[[ Records to use, beginning ]]

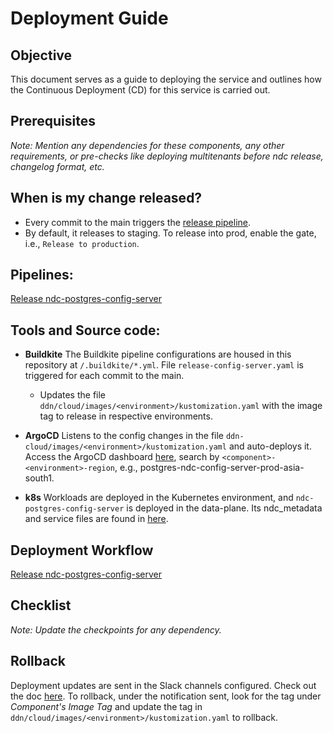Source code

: # Deployment Guide

## Objective

This document serves as a guide to deploying the service and outlines how the Continuous Deployment (CD) for this service is carried out.

## Prerequisites

_Note: Mention any dependencies for these components, any other requirements, or pre-checks like deploying multitenants before ndc release, changelog format, etc._

## When is my change released?

- Every commit to the main triggers the [release pipeline](https://buildkite.com/hasura/release-ndc-postgres-config-server/builds/752).
- By default, it releases to staging. To release into prod, enable the gate, i.e., `Release to production`.

## Pipelines:

[Release ndc-postgres-config-server](https://buildkite.com/hasura/release-ndc-postgres-config-server)

## Tools and Source code:

- **Buildkite**
  The Buildkite pipeline configurations are housed in this repository at `/.buildkite/*.yml`. File `release-config-server.yaml` is triggered for each commit to the main.

  - Updates the file `ddn/cloud/images/<environment>/kustomization.yaml` with the image tag to release in respective environments.

- **ArgoCD**
  Listens to the config changes in the file `ddn-cloud/images/<environment>/kustomization.yaml` and auto-deploys it. Access the ArgoCD dashboard [here](https://argocd.hasura-app.io/), search by `<component>-<environment>-region`, e.g., postgres-ndc-config-server-prod-asia-south1.

- **k8s**
  Workloads are deployed in the Kubernetes environment, and `ndc-postgres-config-server` is deployed in the data-plane. Its ndc_metadata and service files are found in [here](https://github.com/hasura/ddn-cloud/tree/main/components/region/ndc-config-server).

## Deployment Workflow

[Release ndc-postgres-config-server](https://buildkite.com/hasura/release-ndc-postgres-config-server/builds/752/dag)

## Checklist

_Note: Update the checkpoints for any dependency._

## Rollback

Deployment updates are sent in the Slack channels configured. Check out the doc [here](https://docs-internal.hasura-app.io/books/hasura-v3-ndc-metadata-operations/page/v3-ndc_metadatas-slack-notification-configuration). To rollback, under the notification sent, look for the tag under _Component's Image Tag_ and update the tag in `ddn/cloud/images/<environment>/kustomization.yaml` to rollback.

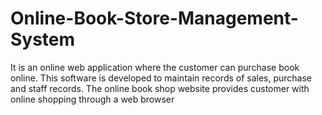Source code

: # Online-Book-Store-Management-System
It is an online web application where the customer can purchase book online. This software is developed to maintain records of sales, purchase and staff records. The online book shop website provides customer with online shopping through a web browser
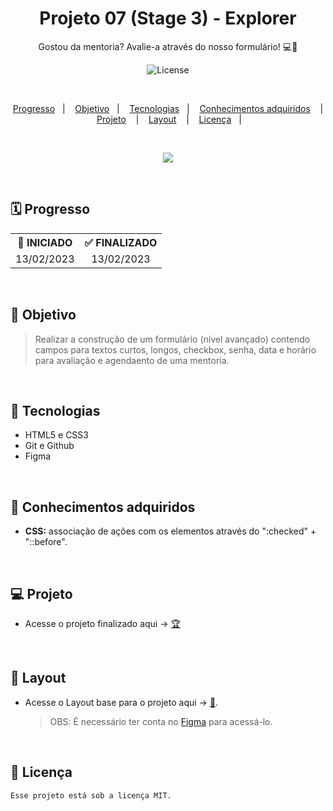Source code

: <h1 align="center">Projeto 07 (Stage 3) - Explorer
</h1>

<p align="center">
Gostou da mentoria? Avalie-a através do nosso formulário! 💻📖
</p>

<p align="center">
  <img alt="License" src="https://img.shields.io/static/v1?label=license&message=MIT&color=49AA26&labelColor=000000">
</p>

</br>

<p align="center">
  <a href="#-Progresso">Progresso</a>&nbsp;&nbsp;&nbsp;|&nbsp;&nbsp;&nbsp;
  <a href="#-Objetivo">Objetivo</a>&nbsp;&nbsp;&nbsp;|&nbsp;&nbsp;&nbsp;
  <a href="#-Tecnologias">Tecnologias</a>&nbsp;&nbsp;&nbsp;|&nbsp;&nbsp;&nbsp;
  <a href="#-Conhecimentos-adquiridos">Conhecimentos adquiridos</a>
  &nbsp;&nbsp;&nbsp;|&nbsp;&nbsp;&nbsp;
  <a href="#-Projeto">Projeto</a>
  &nbsp;&nbsp;&nbsp;|&nbsp;&nbsp;&nbsp;
  <a href="#-Layout">Layout</a>
  &nbsp;&nbsp;&nbsp;|&nbsp;&nbsp;&nbsp;
  <a href="#-Licença">Licença</a>&nbsp;&nbsp;&nbsp;|&nbsp;&nbsp;&nbsp;
</p>

</br>

<p align = "center">
<img src="https://i.imgur.com/Rod8peD.png"/>
</p>

<br>

## 🗓️ Progresso

<div align="center">
  <table>
    <tr align="center">
      <th>🚩 INICIADO</th>
      <th>✅ FINALIZADO</th>
    </tr>
    <tr align="center">
      <td>13/02/2023</td>
      <td>13/02/2023</td>
    </tr>
  </table>
</div>

<br>

## 🎯 Objetivo

> Realizar a construção de um formulário (nível avançado) contendo campos para textos curtos, longos, checkbox, senha, data e horário para avaliação e agendaento de uma mentoria.

<br>

## 🚀 Tecnologias

- HTML5 e CSS3
- Git e Github
- Figma

<br>

## 🧠 Conhecimentos adquiridos

<p align="justify">

- <Strong>CSS:</strong> associação de ações com os elementos através do ":checked" + "::before".

</p>

<br/>

## 💻 Projeto

<p align="justify">

</p>

- Acesse o projeto finalizado aqui -> [🏆](https://pedro-suassuna.github.io/Projeto10_Form02_Explorer/)

<br>

## 🔖 Layout

- Acesse o Layout base para o projeto aqui -> [🎨](<https://www.figma.com/file/ySML9fmtuBt1aKoJxlg3EZ/Stage-03---Formul%C3%A1rio-avan%C3%A7ado-(Copy)?node-id=0%3A1&t=XXXcZEfUlyQk96ww-0>).
  <br/>

  > OBS: É necessário ter conta no [Figma](https://figma.com) para acessá-lo.

<br>

## 📖 Licença

    Esse projeto está sob a licença MIT.
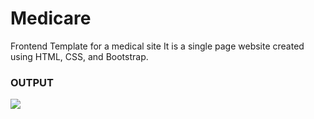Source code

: # Medicare
Frontend Template for a medical site
It is a single page website created using HTML, CSS, and Bootstrap.

### OUTPUT
![](OUTPUT.png)
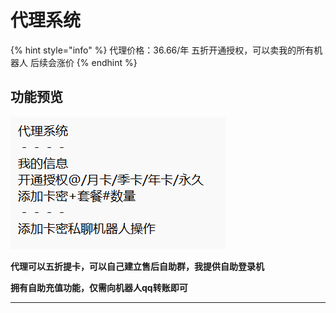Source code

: # 代理系统

{% hint style="info" %}
代理价格：36.66/年   五折开通授权，可以卖我的所有机器人   后续会涨价
{% endhint %}

## 功能预览

![](<../.gitbook/assets/image (6).png>)

**代理可以五折提卡，可以自己建立售后自助群，我提供自助登录机**

**拥有自助充值功能，仅需向机器人qq转账即可**

****
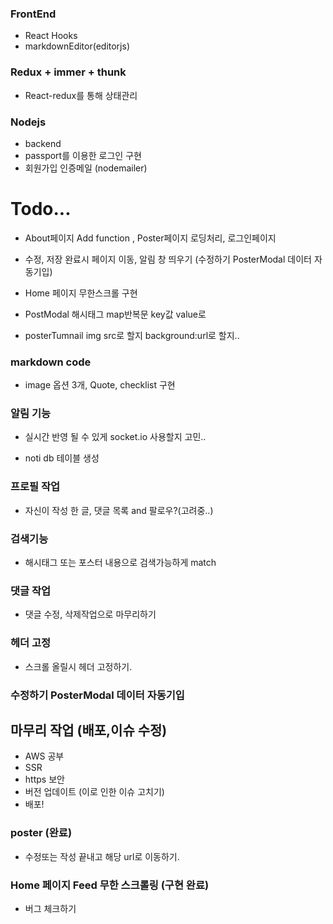 ### FrontEnd
- React Hooks
- markdownEditor(editorjs)
### Redux + immer + thunk
- React-redux를 통해 상태관리 
### Nodejs
- backend
- passport를 이용한 로그인 구현
- 회원가입 인증메일 (nodemailer)





# Todo... 
- About페이지 Add function , Poster페이지 로딩처리, 로그인페이지 
- 수정, 저장 완료시 페이지 이동, 알림 창 띄우기 (수정하기 PosterModal 데이터 자동기입)
- Home 페이지 무한스크롤 구현


- PostModal 해시태그 map반복문 key값 value로
- posterTumnail img src로 할지 background:url로 할지..



### markdown code

- image 옵션 3개, Quote, checklist 구현

### 알림 기능
- 실시간 반영 될 수 있게 socket.io 사용할지 고민..

- noti db 테이블 생성

### 프로필 작업
- 자신이 작성 한 글, 댓글 목록 and 팔로우?(고려중..)

### 검색기능
- 해시태그 또는 포스터 내용으로 검색가능하게 match


### 댓글 작업
- 댓글 수정, 삭제작업으로 마무리하기

### 헤더 고정
- 스크롤 올릴시 헤더 고정하기.

### 수정하기 PosterModal 데이터 자동기입


## 마무리 작업 (배포,이슈 수정)
  + AWS 공부
  + SSR 
  + https 보안 
  + 버전 업데이트 (이로 인한 이슈 고치기)
  + 배포!



### poster (완료)
- 수정또는 작성 끝내고 해당 url로 이동하기.

### Home 페이지 Feed 무한 스크롤링 (구현 완료)
- 버그 체크하기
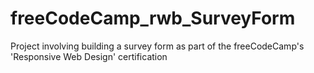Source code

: # freeCodeCamp_rwb_SurveyForm
Project involving building a survey form as part of the freeCodeCamp's 'Responsive Web Design' certification
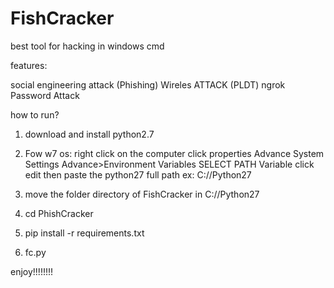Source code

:# FishCracker
best tool for hacking in windows cmd

features:

social engineering attack (Phishing)
Wireles ATTACK (PLDT)
ngrok
Password Attack



how to run?

1) download and install  python2.7

2) Fow w7 os:
right click on the computer click properties Advance System Settings Advance>Environment Variables
SELECT PATH Variable click edit then paste the python27 full path ex: C://Python27

3) move the folder directory of FishCracker in C://Python27

4) cd PhishCracker

5) pip install -r requirements.txt

6) fc.py

enjoy!!!!!!!!
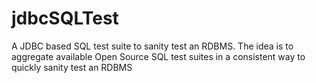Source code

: # jdbcSQLTest
A JDBC based SQL test suite to sanity test an RDBMS. 
The idea is to aggregate available Open Source SQL test suites in a consistent way to quickly sanity test an RDBMS
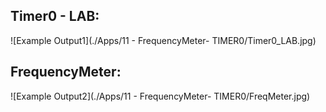 ## Timer0 - LAB:

![Example Output1](./Apps/11 - FrequencyMeter- TIMER0/Timer0_LAB.jpg)

## FrequencyMeter:

![Example Output2](./Apps/11 - FrequencyMeter- TIMER0/FreqMeter.jpg)
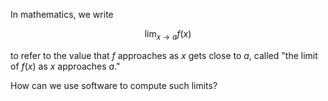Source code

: 
In mathematics, we write

$$\lim_{x\to a} f(x)$$

to refer to the value that $f$ approaches as $x$ gets close to $a$,
called "the limit of $f(x)$ as $x$ approaches $a$."

How can we use software to compute such limits?
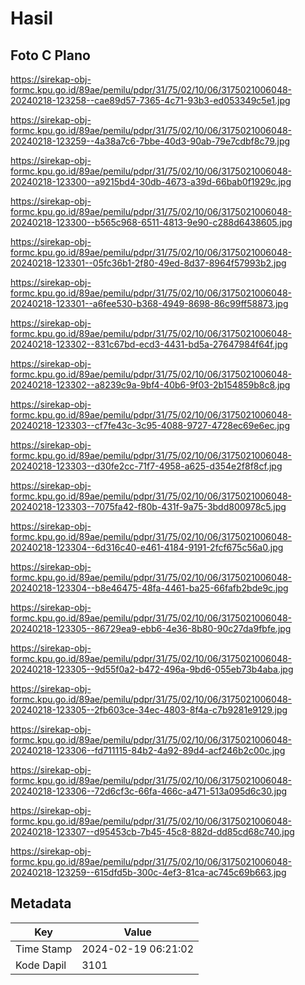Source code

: # Hasil

## Foto C Plano

https://sirekap-obj-formc.kpu.go.id/89ae/pemilu/pdpr/31/75/02/10/06/3175021006048-20240218-123258--cae89d57-7365-4c71-93b3-ed053349c5e1.jpg

https://sirekap-obj-formc.kpu.go.id/89ae/pemilu/pdpr/31/75/02/10/06/3175021006048-20240218-123259--4a38a7c6-7bbe-40d3-90ab-79e7cdbf8c79.jpg

https://sirekap-obj-formc.kpu.go.id/89ae/pemilu/pdpr/31/75/02/10/06/3175021006048-20240218-123300--a9215bd4-30db-4673-a39d-66bab0f1929c.jpg

https://sirekap-obj-formc.kpu.go.id/89ae/pemilu/pdpr/31/75/02/10/06/3175021006048-20240218-123300--b565c968-6511-4813-9e90-c288d6438605.jpg

https://sirekap-obj-formc.kpu.go.id/89ae/pemilu/pdpr/31/75/02/10/06/3175021006048-20240218-123301--05fc36b1-2f80-49ed-8d37-8964f57993b2.jpg

https://sirekap-obj-formc.kpu.go.id/89ae/pemilu/pdpr/31/75/02/10/06/3175021006048-20240218-123301--a6fee530-b368-4949-8698-86c99ff58873.jpg

https://sirekap-obj-formc.kpu.go.id/89ae/pemilu/pdpr/31/75/02/10/06/3175021006048-20240218-123302--831c67bd-ecd3-4431-bd5a-27647984f64f.jpg

https://sirekap-obj-formc.kpu.go.id/89ae/pemilu/pdpr/31/75/02/10/06/3175021006048-20240218-123302--a8239c9a-9bf4-40b6-9f03-2b154859b8c8.jpg

https://sirekap-obj-formc.kpu.go.id/89ae/pemilu/pdpr/31/75/02/10/06/3175021006048-20240218-123303--cf7fe43c-3c95-4088-9727-4728ec69e6ec.jpg

https://sirekap-obj-formc.kpu.go.id/89ae/pemilu/pdpr/31/75/02/10/06/3175021006048-20240218-123303--d30fe2cc-71f7-4958-a625-d354e2f8f8cf.jpg

https://sirekap-obj-formc.kpu.go.id/89ae/pemilu/pdpr/31/75/02/10/06/3175021006048-20240218-123303--7075fa42-f80b-431f-9a75-3bdd800978c5.jpg

https://sirekap-obj-formc.kpu.go.id/89ae/pemilu/pdpr/31/75/02/10/06/3175021006048-20240218-123304--6d316c40-e461-4184-9191-2fcf675c56a0.jpg

https://sirekap-obj-formc.kpu.go.id/89ae/pemilu/pdpr/31/75/02/10/06/3175021006048-20240218-123304--b8e46475-48fa-4461-ba25-66fafb2bde9c.jpg

https://sirekap-obj-formc.kpu.go.id/89ae/pemilu/pdpr/31/75/02/10/06/3175021006048-20240218-123305--86729ea9-ebb6-4e36-8b80-90c27da9fbfe.jpg

https://sirekap-obj-formc.kpu.go.id/89ae/pemilu/pdpr/31/75/02/10/06/3175021006048-20240218-123305--9d55f0a2-b472-496a-9bd6-055eb73b4aba.jpg

https://sirekap-obj-formc.kpu.go.id/89ae/pemilu/pdpr/31/75/02/10/06/3175021006048-20240218-123305--2fb603ce-34ec-4803-8f4a-c7b9281e9129.jpg

https://sirekap-obj-formc.kpu.go.id/89ae/pemilu/pdpr/31/75/02/10/06/3175021006048-20240218-123306--fd711115-84b2-4a92-89d4-acf246b2c00c.jpg

https://sirekap-obj-formc.kpu.go.id/89ae/pemilu/pdpr/31/75/02/10/06/3175021006048-20240218-123306--72d6cf3c-66fa-466c-a471-513a095d6c30.jpg

https://sirekap-obj-formc.kpu.go.id/89ae/pemilu/pdpr/31/75/02/10/06/3175021006048-20240218-123307--d95453cb-7b45-45c8-882d-dd85cd68c740.jpg

https://sirekap-obj-formc.kpu.go.id/89ae/pemilu/pdpr/31/75/02/10/06/3175021006048-20240218-123259--615dfd5b-300c-4ef3-81ca-ac745c69b663.jpg


## Metadata

| Key        | Value               |
| ---------- | ------------------- |
| Time Stamp | 2024-02-19 06:21:02 |
| Kode Dapil | 3101                |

[[ Records to use, end ]]

#### [Exercise details]
Please filter the listing down to lines that include the word "approaches".

#### [Response to this exercise]
to refer to the value that $f$ approaches as $x$ gets close to $a$,
called "the limit of $f(x)$ as $x$ approaches $a$."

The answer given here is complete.